同社の場合、企画職で入社すると最初はアシスタントとしてディレクターの下で「資料リサーチ」「仕様書作成」「デバッグ」「バランス調整」などの仕事に就きながら自分の企画を暖めていくことになるそうですが、そこに至らず疲弊で抜けていってしまう人が多いそうです。無論アシスタントという仕事も得られるものが少ないわけではありません。しかし「成長曲線という意味では徐々に下がっていくことになります。若い時間を便利屋で過ごしてしまうのはかなりの損失です。早くディレクターになって360度の視野で仕事をするべきなんです」と平魯氏は話します。
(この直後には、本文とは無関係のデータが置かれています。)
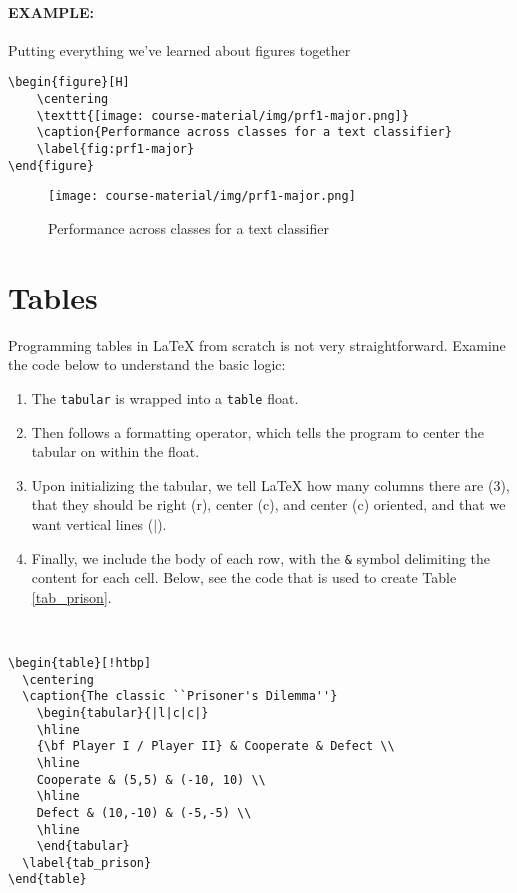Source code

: \documentclass[11pt]{article}
\begin{document}
\paragraph{EXAMPLE:} Putting everything we've learned about figures together

\begin{lstlisting}
\begin{figure}[H]
    \centering
    \texttt{[image: course-material/img/prf1-major.png]}
    \caption{Performance across classes for a text classifier}
    \label{fig:prf1-major}
\end{figure}
\end{lstlisting}

\begin{figure}[H]
    \centering
    \texttt{[image: course-material/img/prf1-major.png]}
    \caption{Performance across classes for a text classifier}
    \label{fig:prf1-major}
\end{figure}

\section*{Tables}

Programming tables in {\LaTeX} from scratch is not very straightforward. Examine the code below to understand the basic logic:

\begin{enumerate}
    \item The \texttt{tabular} is wrapped into a \texttt{table} float.
    \item Then follows a formatting operator, which tells the program to center the tabular on within the float.
    \item Upon initializing the tabular, we tell {\LaTeX} how many columns there are (3), that they should be right (r), center (c), and center (c) oriented, and that we want vertical lines ($|$).
    \item Finally, we include the body of each row, with the \texttt{\&} symbol delimiting the content for each cell. Below, see the code that is used to create Table \ref{tab_prison}.
\end{enumerate}\\\vspace{1.5em}
\begin{lstlisting}
\begin{table}[!htbp]
  \centering
  \caption{The classic ``Prisoner's Dilemma''}
    \begin{tabular}{|l|c|c|}
    \hline
    {\bf Player I / Player II} & Cooperate & Defect \\
    \hline
    Cooperate & (5,5) & (-10, 10) \\
    \hline
    Defect & (10,-10) & (-5,-5) \\
    \hline
    \end{tabular}
  \label{tab_prison}
\end{table}
\end{lstlisting}
\end{document}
「転職会社と話すと、"20代は若さでいける、30代は実績が必要だ"と言います。つまり何を作ったか、です。"名刺代わりの一本"を早く持たせるという観点で後進育成に励んでいます」

ディレクターになり"名刺代わりの一本"を持つためには自分の企画を通さなくてはなりません。どうやったら、上司をYESと言わせる企画を作ることができるのか。それが講演の趣旨です。

■負けない企画書とは

最初に平魯氏は「負ける企画書」の例を挙げました。

・回転寿司をゲーム化 カジュアルスピード仕分けゲーム
・3D立体視技術でプシャーフィールドに進撃の絶望世界を再現
・ARで着せ替え可能なプリクラマシーン
・最大4人で同時プレイ可能なミニゲーム集
・ご当地マスコットキャラを育成! コレクション&バトルがアツい!!

といったものです。平魯氏はこれらは「遊びの説明を行ったに過ぎず、コンセプトではなく概要説明に過ぎない」と指摘。遊び方や技術を説明しているだけで、なぜ人々が遊んでくれるのか、売れるのかが暗示(明示)されていないと言います。
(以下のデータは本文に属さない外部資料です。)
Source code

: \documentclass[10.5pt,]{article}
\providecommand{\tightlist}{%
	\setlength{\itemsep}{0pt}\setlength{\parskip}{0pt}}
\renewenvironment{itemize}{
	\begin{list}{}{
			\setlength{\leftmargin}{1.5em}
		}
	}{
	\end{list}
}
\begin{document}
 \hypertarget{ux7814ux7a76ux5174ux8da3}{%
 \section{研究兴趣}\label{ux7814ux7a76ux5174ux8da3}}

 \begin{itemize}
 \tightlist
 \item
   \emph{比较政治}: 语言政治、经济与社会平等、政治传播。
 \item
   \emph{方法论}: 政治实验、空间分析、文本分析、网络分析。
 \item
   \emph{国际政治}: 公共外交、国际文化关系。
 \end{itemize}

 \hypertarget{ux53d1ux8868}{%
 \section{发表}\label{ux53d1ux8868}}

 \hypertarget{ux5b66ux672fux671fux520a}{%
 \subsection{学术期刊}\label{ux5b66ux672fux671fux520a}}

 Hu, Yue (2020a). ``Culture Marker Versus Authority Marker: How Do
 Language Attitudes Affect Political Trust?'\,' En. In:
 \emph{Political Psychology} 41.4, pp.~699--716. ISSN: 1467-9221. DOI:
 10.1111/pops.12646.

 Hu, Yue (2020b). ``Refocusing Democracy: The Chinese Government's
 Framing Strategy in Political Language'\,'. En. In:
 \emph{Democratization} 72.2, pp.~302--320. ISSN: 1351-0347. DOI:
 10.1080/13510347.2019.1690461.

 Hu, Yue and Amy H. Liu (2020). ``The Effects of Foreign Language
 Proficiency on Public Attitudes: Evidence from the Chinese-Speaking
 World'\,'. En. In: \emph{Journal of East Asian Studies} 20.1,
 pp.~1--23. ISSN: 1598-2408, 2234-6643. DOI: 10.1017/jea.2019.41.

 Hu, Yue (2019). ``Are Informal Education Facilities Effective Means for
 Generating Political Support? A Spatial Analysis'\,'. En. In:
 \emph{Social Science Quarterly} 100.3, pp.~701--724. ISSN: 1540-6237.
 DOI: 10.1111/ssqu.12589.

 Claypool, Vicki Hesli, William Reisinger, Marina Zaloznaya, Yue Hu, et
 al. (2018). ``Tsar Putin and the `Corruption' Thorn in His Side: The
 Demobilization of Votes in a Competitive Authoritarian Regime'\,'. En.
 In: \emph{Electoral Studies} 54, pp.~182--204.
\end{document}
そして企画書に対するよくあるダメ出し「この技術、コスト高くて無理じゃない?」「この技術、実用性低いでしょ?」「このキャラ、本当に人気あるの?」「この世界観、よく分からないんだが?」「他と何が違うの?」といった言葉の直撃を受けることになると言います。企画の根幹が否定されてしまうと再起不能です。この遊びが面白いと企画書を書いたのに、それが否定されては挽回の余地がありません。
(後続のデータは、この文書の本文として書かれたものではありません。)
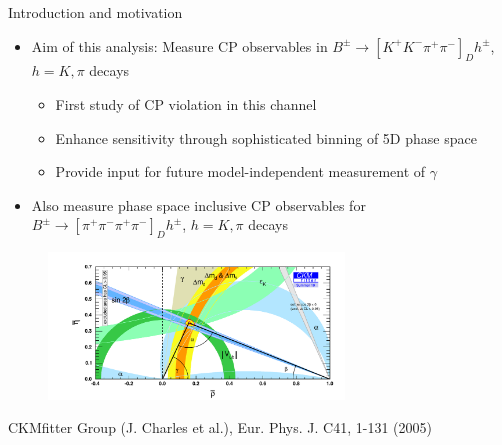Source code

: \documentclass{beamer}
\begin{document}
\begin{frame}{Introduction and motivation}
  \begin{itemize}
    \setlength\itemsep{0.0em}
    \item{Aim of this analysis: Measure CP observables in $B^\pm\to[K^+K^-\pi^+\pi^-]_D h^\pm$, $h = K, \pi$ decays}
    \begin{itemize}
      \setlength\itemsep{0.5em}
      \item{First study of CP violation in this channel}
      \item{Enhance sensitivity through sophisticated binning of 5D phase space}
      \item{Provide input for future model-independent measurement of $\gamma$}
    \end{itemize}
    \item{Also measure phase space inclusive CP observables for $B^\pm\to[\pi^+\pi^-\pi^+\pi^-]_D h^\pm$, $h = K, \pi$ decays}
  \end{itemize}
  \vspace{-0.2cm}
  \begin{figure}
    \includegraphics[width = 0.70\textwidth]{Plots/ckmfitter2.pdf}
  \end{figure}
  \vspace{-0.5cm}
  \begin{center}
    \tiny{CKMfitter Group (J. Charles et al.), Eur. Phys. J. C41, 1-131 (2005)}
  \end{center}
\end{frame}
\end{document}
平魯氏はこうした企画書は「思い付いたゲームギミックから膨らませていくことによって生まれる」と言います。根幹となる遊びに様々な要素を付け加えていくことで(つい不安になって、と平魯氏は説明)、あらゆる要素のてんこ盛りとなり、「おまえのやりたい企画は何なのか」と言われる企画書になるのです。それは遊ぶお客さんの姿がイメージできない企画書でもあります。そうしたものに投資する会社はあるでしょうか。

平魯氏は「逆算の企画立案」をする必要があると話します。一番最初に考えるべきは枝葉末節のギミックではなく、"どういう社会現象を起こしたいのか"という、そのゲームが生まれることによって変わる世界です。アプローチは幾つかありそうです。

・生活習慣の変化
・人の回遊ルートの変化
・人のつながり方の変化
・人の集まる空間の変化
・ゲームの遊ばれ方の変化

具体的に平魯氏が手掛けてきた作品のコンセプトを見ると分かり易いでしょう。ちなみに、処女作の『ソウル・サーファー』は入社1年目に企画を出し、翌年からディレクターとして制作に携わったものだそうです。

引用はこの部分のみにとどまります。